What about Herman Van Rompuy, president of the European Council, and Jose Manuel Barroso, president of the European Commission? Do they share such views?
“Van Rompuy is a scandal. He was invented – his post is an invention of the European governments, the governments of member states, because they didn’t want a strong president of the European Commission. The European Commission is a supranational institution, and the Commission is thinking in a general European way. The governments of the member states wanted to break its power, or prevent an increase of its power, to save their own legitimacy. So they ‘invented’ a President of the European Council, to confuse the system and say, ‘Hey, who is the president of the European Union? Is this the President of the European Commission, or the President of the European Council, or the President of the Parliament?’ So, the problem was to make the Council stronger and give it its own president, in concurrence to the president of the European Commission. This was a scandal, this was a flashback, this was a relapse. We have to overcome this as well.”
There is an ongoing discussion in Europe, whereby some support the principle of federalism, while others reject it. Can you sense any progress in the direction towards the federalization of Europe?
“I think, for the beginning every idea is good, which is not based on the idea of national identity and national interests. I can’t imagine one person – let’s say, German, Hungarian, Polish, or Austrian, or Portuguese – who is able to explain what his privileged national interests could be. Every interest of every person is the same: based on human rights, and so on. You have the same interests as me, in the sense of the basics of the organization of our life. Justice, freedom, human rights, chances, and so on. National interests – it’s a fiction. This fiction is the product of the system in which only nations and national vote give legitimation. One clear example: when Ms. Merkel makes a European political decision, every German finds it correct, because Germans voted for her, and elected her. But 26 of 27 states did not elect her, right? And here is the lack of democratic legitimation. So we don’t need nationally elected politicians.”
Do you think that the system of qualitative voting will help this in some way to build this post-national democracy? I mean, this system of quantitative voting. There are a lot of questions which are put to vote in Europe – and the vote is based on majority, not on consensus.
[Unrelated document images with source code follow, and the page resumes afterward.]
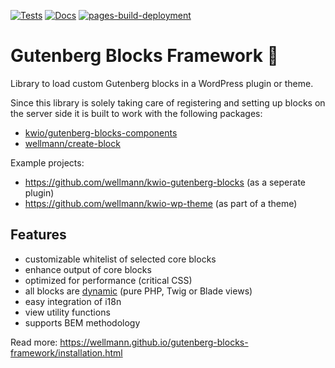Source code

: [![Tests](https://github.com/wellmann/gutenberg-blocks-framework/actions/workflows/tests.yml/badge.svg?branch=master)](https://github.com/wellmann/gutenberg-blocks-framework/actions/workflows/tests.yml)
[![Docs](https://github.com/wellmann/gutenberg-blocks-framework/actions/workflows/docs.yml/badge.svg?branch=master)](https://github.com/wellmann/gutenberg-blocks-framework/actions/workflows/docs.yml)
[![pages-build-deployment](https://github.com/wellmann/gutenberg-blocks-framework/actions/workflows/pages/pages-build-deployment/badge.svg?branch=gh-pages)](https://github.com/wellmann/gutenberg-blocks-framework/actions/workflows/pages/pages-build-deployment)

# Gutenberg Blocks Framework 🧱

Library to load custom Gutenberg blocks in a WordPress plugin or theme.

Since this library is solely taking care of registering and setting up blocks on the server side it is built to work with the following packages:   

* [kwio/gutenberg-blocks-components](https://github.com/wellmann/gutenberg-blocks-components)
* [wellmann/create-block](https://github.com/wellmann/create-block)

Example projects:
 * https://github.com/wellmann/kwio-gutenberg-blocks (as a seperate plugin)
 * https://github.com/wellmann/kwio-wp-theme (as part of a theme)

## Features

* customizable whitelist of selected core blocks
* enhance output of core blocks
* optimized for performance (critical CSS)
* all blocks are [dynamic](https://developer.wordpress.org/block-editor/how-to-guides/block-tutorial/creating-dynamic-blocks/) (pure PHP, Twig or Blade views)
* easy integration of i18n
* view utility functions
* supports BEM methodology

Read more: https://wellmann.github.io/gutenberg-blocks-framework/installation.html
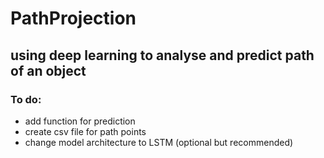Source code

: # PathProjection
## using deep learning to analyse and predict path of an object 

### To do:
* add function for prediction
* create csv file for path points
* change model architecture to LSTM (optional but recommended)

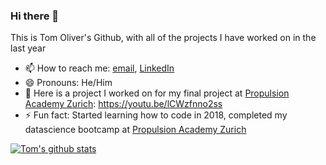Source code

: ### Hi there 👋

This is Tom Oliver's Github, with all of the projects I have worked on in the last year

<!--
- 🔭 I’m currently working on ...
- 🌱 I’m currently learning ...
- 👯 I’m looking to collaborate on ...
- 🤔 I’m looking for help with ...
- 💬 Ask me about ...
-->
- 📫 How to reach me: [email](mailto:tom@inmail.me), [LinkedIn](https://www.linkedin.com/in/thomas-oliver92/)
- 😄 Pronouns: He/Him
- 🔭 Here is a project I worked on for my final project at [Propulsion Academy Zurich](https://propulsion.academy/): https://youtu.be/lCWzfnno2ss
- ⚡ Fun fact: Started learning how to code in 2018, completed my datascience bootcamp at [Propulsion Academy Zurich](https://propulsion.academy/)

[![Tom's github stats](https://github-readme-stats.vercel.app/api?username=EccentricTom&count_private=true&show_icons=true&theme=radical&hide_rank=false)](https://github.com/anuraghazra/github-readme-stats)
“We do not need all these discussions if we finally understand that we do not need a union of national governments. It is a problem when they need to come to a unified decision, but at the same time it’s a problem when they have to make a majority decision, because the most economically powerful countries win against the smaller countries. This is not the idea of the European Union.”
Do you know what “sovereign democracy” means?
“No, what is it?”
Sovereign democracy is a notion devised by the Russian ideologist Surkov several years ago. What do you think of it?
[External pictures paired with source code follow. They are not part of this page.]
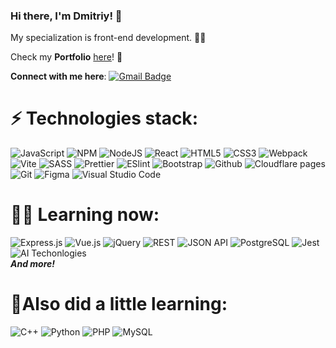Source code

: ### Hi there, I'm **Dmitriy**! 👋  
My specialization is front-end development. 🧑‍💻  

Check my **Portfolio** [here](https://github.com/jkenix/jkenix_portfolio/blob/main/README.md)! 💼

**Connect with me here**:
[![Gmail Badge](https://img.shields.io/badge/-jkenixx@gmail.com-c14438?style=flat-square&logo=Gmail&logoColor=white&link=mailto:jkenixx@gmail.com)](mailto:jkenixx@gmail.com)   

# ⚡ **Technologies stack**:  

![JavaScript](https://img.shields.io/badge/javascript-%23323330.svg?style=for-the-badge&logo=javascript&logoColor=%23F7DF1E) ![NPM](https://img.shields.io/badge/NPM-%23CB3837.svg?style=for-the-badge&logo=npm&logoColor=white) ![NodeJS](https://img.shields.io/badge/node.js-6DA55F?style=for-the-badge&logo=node.js&logoColor=white) ![React](https://img.shields.io/badge/React-20232A?style=for-the-badge&logo=react&logoColor=61DAFB) ![HTML5](https://img.shields.io/badge/html5-%23E34F26.svg?style=for-the-badge&logo=html5&logoColor=white) ![CSS3](https://img.shields.io/badge/css3-%231572B6.svg?style=for-the-badge&logo=css3&logoColor=white) ![Webpack](https://img.shields.io/badge/webpack-black?style=for-the-badge&logo=webpack) ![Vite](https://img.shields.io/badge/vite-2b2b2b?style=for-the-badge&logo=vite) ![SASS](https://img.shields.io/badge/SASS-hotpink.svg?style=for-the-badge&logo=SASS&logoColor=white) ![Prettier](https://img.shields.io/badge/prettier-1a2b34?style=for-the-badge&logo=prettier) ![ESlint](https://img.shields.io/badge/ESlint-241C15?style=for-the-badge&logo=ESlint) ![Bootstrap](https://img.shields.io/badge/bootstrap-white?style=for-the-badge&logo=bootstrap) ![Github](https://img.shields.io/badge/github-black?style=for-the-badge&logo=github) ![Cloudflare pages](https://img.shields.io/badge/cloudflare%20pages-grey?style=for-the-badge&logo=cloudflare%20pages) ![Git](https://img.shields.io/badge/git-241C15?style=for-the-badge&logo=git) ![Figma](https://img.shields.io/badge/figma-F6F6F4?style=for-the-badge&logo=figma) ![Visual Studio Code](https://img.shields.io/badge/Visual%20Studio%20Code-0078d7.svg?style=for-the-badge&logo=visual-studio-code&logoColor=white)   

# 👨‍🎓 **Learning now**:  

![Express.js](https://img.shields.io/badge/express.js-black?style=for-the-badge&logo=express) ![Vue.js](https://img.shields.io/badge/VUE.js-0b4e22?style=for-the-badge&logo=VUE.js) ![jQuery](https://img.shields.io/badge/jquery-20232A?style=for-the-badge&logo=jquery) ![REST](https://img.shields.io/badge/rest-blue?style=for-the-badge) ![JSON API](https://img.shields.io/badge/JSON%20API-0b4e22?style=for-the-badge&logo=JSON) ![PostgreSQL](https://img.shields.io/badge/postgresql-141414?style=for-the-badge&logo=postgresql) ![Jest](https://img.shields.io/badge/jest-15c213?style=for-the-badge&logo=jest) ![AI Techonlogies](https://img.shields.io/badge/AI%20Technologies-403B3B?style=for-the-badge)   
***And more!***  

# 🚀**Also did a little learning**:  

![C++](https://img.shields.io/badge/C%2B%2B-00599C?style=for-the-badge&logo=c%2B%2B&logoColor=white) ![Python](https://img.shields.io/badge/Python-14354C?style=for-the-badge&logo=python&logoColor=white) ![PHP](https://img.shields.io/badge/php-444341?style=for-the-badge&logo=php) ![MySQL](https://img.shields.io/badge/mysql-%2300f.svg?style=for-the-badge&logo=mysql&logoColor=white)  

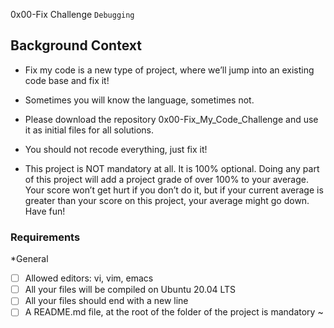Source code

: 0x00-Fix Challenge
`Debugging`

## Background Context
- Fix my code is a new type of project, where we’ll jump into an existing code base and fix it!

- Sometimes you will know the language, sometimes not.

- Please download the repository 0x00-Fix_My_Code_Challenge and use it as initial files for all solutions.

- You should not recode everything, just fix it!

- This project is NOT mandatory at all. It is 100% optional. Doing any part of this project will add a project grade of over 100% to your average. Your score 
won’t get hurt if you don’t do it, but if your current average is greater than your score on this project, your average might go down. Have fun!

### Requirements
*General
- [ ] Allowed editors: vi, vim, emacs
- [ ] All your files will be compiled on Ubuntu 20.04 LTS
- [ ] All your files should end with a new line
- [ ] A README.md file, at the root of the folder of the project is mandatory
~
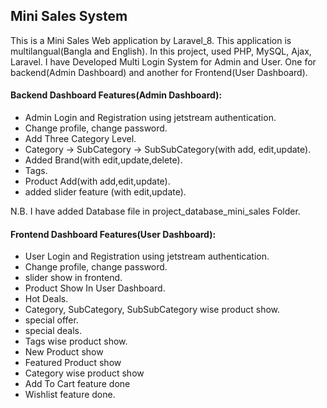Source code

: 
## Mini Sales System

This is a Mini Sales Web application by Laravel_8. This application is multilangual(Bangla and English). In this project, used PHP, MySQL, Ajax, Laravel. 
I have Developed Multi Login System for Admin and User. One for backend(Admin Dashboard) and another for Frontend(User Dashboard).

#### Backend Dashboard Features(Admin Dashboard):

- Admin Login and Registration using jetstream authentication.
- Change profile, change password.
- Add Three Category Level.
- Category -> SubCategory -> SubSubCategory(with add, edit,update).
- Added Brand(with edit,update,delete).
- Tags.
- Product Add(with add,edit,update).
- added slider feature (with edit,update).

N.B. I have added Database file in project_database_mini_sales Folder.

#### Frontend Dashboard Features(User Dashboard):

- User Login and Registration using jetstream authentication.
- Change profile, change password.
- slider show in frontend.
- Product Show In User Dashboard.
- Hot Deals.
- Category, SubCategory, SubSubCategory wise product show.
- special offer.
- special deals.
- Tags wise product show.
- New Product show
- Featured Product show
- Category wise product show
- Add To Cart feature done 
- Wishlist feature done.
“I do not think this could really be a model of the future of Europe.”
Why even in Germany, which has a strong denazification policy, are there nationalistic parties? They are small, and they are not in the parliament, but who knows, in the future? Why are there nationalistic or neo-fascist parties in Germany, in the Netherlands, True Finns in Finland, Golden Dawn in Greece? Why does it happen?
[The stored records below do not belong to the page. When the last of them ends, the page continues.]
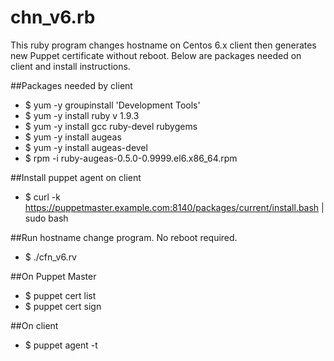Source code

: chn_v6.rb
====

This ruby program changes hostname on Centos 6.x client then generates new Puppet certificate without reboot.
Below are packages needed on client and install instructions.

##Packages needed by client

- $ yum -y groupinstall 'Development Tools' <cr>
- $ yum -y install ruby <cr> v 1.9.3 <cr>
- $ yum -y install gcc ruby-devel rubygems <cr>
- $ yum -y install augeas <cr>
- $ yum -y install augeas-devel <cr>
- $ rpm -i ruby-augeas-0.5.0-0.9999.el6.x86_64.rpm <cr>

##Install puppet agent on client

- $ curl -k https://puppetmaster.example.com:8140/packages/current/install.bash | sudo bash <cr>

##Run hostname change program. No reboot required.

- $ ./cfn_v6.rv <cr>

##On Puppet Master

- $ puppet cert list <cr>
- $ puppet cert sign <hostname> <cr>

##On client

- $ puppet agent -t <cr>


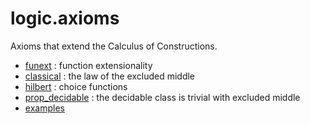 logic.axioms
============

Axioms that extend the Calculus of Constructions.

* [funext](funext.lean) : function extensionality
* [classical](classical.lean) : the law of the excluded middle
* [hilbert](hilbert.lean) : choice functions
* [prop_decidable](prop_decidable.lean) : the decidable class is trivial with excluded middle
* [examples](examples/examples.md)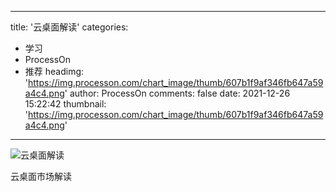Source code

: 
---
title: '云桌面解读'
categories: 
 - 学习
 - ProcessOn
 - 推荐
headimg: 'https://img.processon.com/chart_image/thumb/607b1f9af346fb647a59a4c4.png'
author: ProcessOn
comments: false
date: 2021-12-26 15:22:42
thumbnail: 'https://img.processon.com/chart_image/thumb/607b1f9af346fb647a59a4c4.png'
---

<div>   
<img class="thumb" alt="云桌面解读" src="https://img.processon.com/chart_image/thumb/607b1f9af346fb647a59a4c4.png" referrerpolicy="no-referrer">
<p>云桌面市场解读</p>  
</div>
            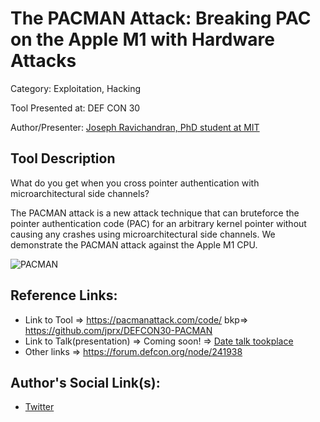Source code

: # The PACMAN Attack: Breaking PAC on the Apple M1 with Hardware Attacks
Category: Exploitation, Hacking

Tool Presented at: DEF CON 30 

Author/Presenter: [Joseph Ravichandran, PhD student at MIT](https://twitter.com/0xjprx/)

## Tool Description
What do you get when you cross pointer authentication with microarchitectural side channels?

The PACMAN attack is a new attack technique that can bruteforce the pointer authentication code (PAC) for an arbitrary kernel pointer without causing any crashes using microarchitectural side channels. We demonstrate the PACMAN attack against the Apple M1 CPU.

![PACMAN](https://pacmanattack.com/assets/hat.dark.png)

## Reference Links:
- Link to Tool => https://pacmanattack.com/code/ bkp=> https://github.com/jprx/DEFCON30-PACMAN
- Link to Talk(presentation) => Coming soon! => [Date talk tookplace](https://infocondb.org/con/def-con/def-con-30/the-pacman-attack-breaking-pac-on-the-apple-m1-with-hardware-attacks)
- Other links => https://forum.defcon.org/node/241938

## Author's Social Link(s):
- [Twitter](https://twitter.com/shipcod3)
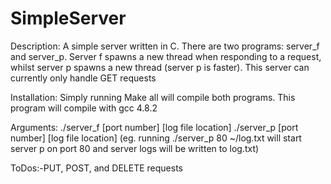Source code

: # SimpleServer

Description: A simple server written in C. There are two programs: server_f and server_p. Server f spawns a new thread when responding to a request, whilst server p spawns a new thread (server p is faster). This server can currently only handle GET requests

Installation: Simply running Make all will compile both programs. This program will compile with gcc 4.8.2

Arguments: ./server_f [port number] [log file location]
           ./server_p [port number] [log file location]
           (eg. running ./server_p 80 ~/log.txt will start server p on port 80 and server logs will be written to log.txt)
           
ToDos:-PUT, POST, and DELETE requests 
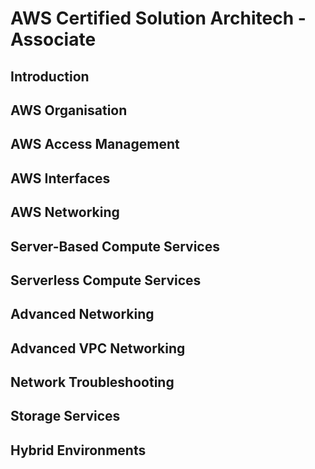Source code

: # AWS Certified Solution Architech - Associate



## Introduction

## AWS Organisation

## AWS Access Management

## AWS Interfaces

## AWS Networking

## Server-Based Compute Services

## Server**less** Compute Services

## Advanced Networking

## Advanced VPC Networking

## Network Troubleshooting

## Storage Services

## Hybrid Environments
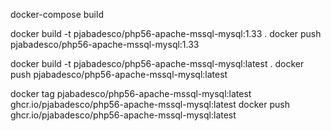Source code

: docker-compose build

docker build -t pjabadesco/php56-apache-mssql-mysql:1.33 .
docker push pjabadesco/php56-apache-mssql-mysql:1.33

docker build -t pjabadesco/php56-apache-mssql-mysql:latest .
docker push pjabadesco/php56-apache-mssql-mysql:latest

docker tag pjabadesco/php56-apache-mssql-mysql:latest ghcr.io/pjabadesco/php56-apache-mssql-mysql:latest
docker push ghcr.io/pjabadesco/php56-apache-mssql-mysql:latest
“People see that their national governments cannot resolve certain problems. At the same time, they are not well-enough informed about the complexity of the problems. So they are ready to consume easy solutions. And that’s the hour of the right nationalists. But it is even more complicated. For example, in the Netherlands, it was the Socialist Party that falls back into nationalism now. And on the other hand, in Austria it was the big conservative bourgeois party, which is economically interested in Europe, politically, it falls back into nationalism. The leader of the conservative party says, ‘We have to throw Greece out of the Union.’ Why does he say this? He says this because he read the results of opinion research, and he wants to save his political life by being populistic. It is dangerous.”
What do you think about Ukraine? Have you read an article by a certain British journalist Lancelot Lowton, who in 1935 made a report in the British Parliament on the Ukrainian question, and later, in 1939, wrote an article Ukraine: Europe’s Greatest Problem? These two articles were connected with the Holodomor, Lowton knew about the Holodomor, while Europe in those times did not speak of the Holodomor – maybe, in order not to vex Stalin.
“I’m not an expert on the history of Ukraine. What I can see, and what I can say, is this. Ukraine is a big country, with a lot of chances and possibilities, and has a very difficult and painful history. The European Union is making a big error, a big mistake in relation to Ukraine. The European Union says, ‘Make order, reorganize your nation, and then we will see what we do with you,’ instead of helping Ukraine to become fit for the post-national system of the European Union. So, what the European Union is doing, is saying to Ukraine, ‘Go this way.’ It’s a wrong way, because first you have to organize yourself as a nation. And then, instead of saying ‘We, the European Union, are working on post-national development, and let’s see how we can make you fit for this way,’ they are sending you on the wrong way. And you can’t resolve all problems with money. The European Union is sending money, yeah? So the top leadership of the European Union has a very clean conscience, as they say, ‘Oh, we are sending money, we are helping.’ But you can’t buy everything, can you? And you must help as well with ideas, with cultural exchange, with political discussion, and with the simplest thing which is the basis of everything in the world: trying to learn and understand the other.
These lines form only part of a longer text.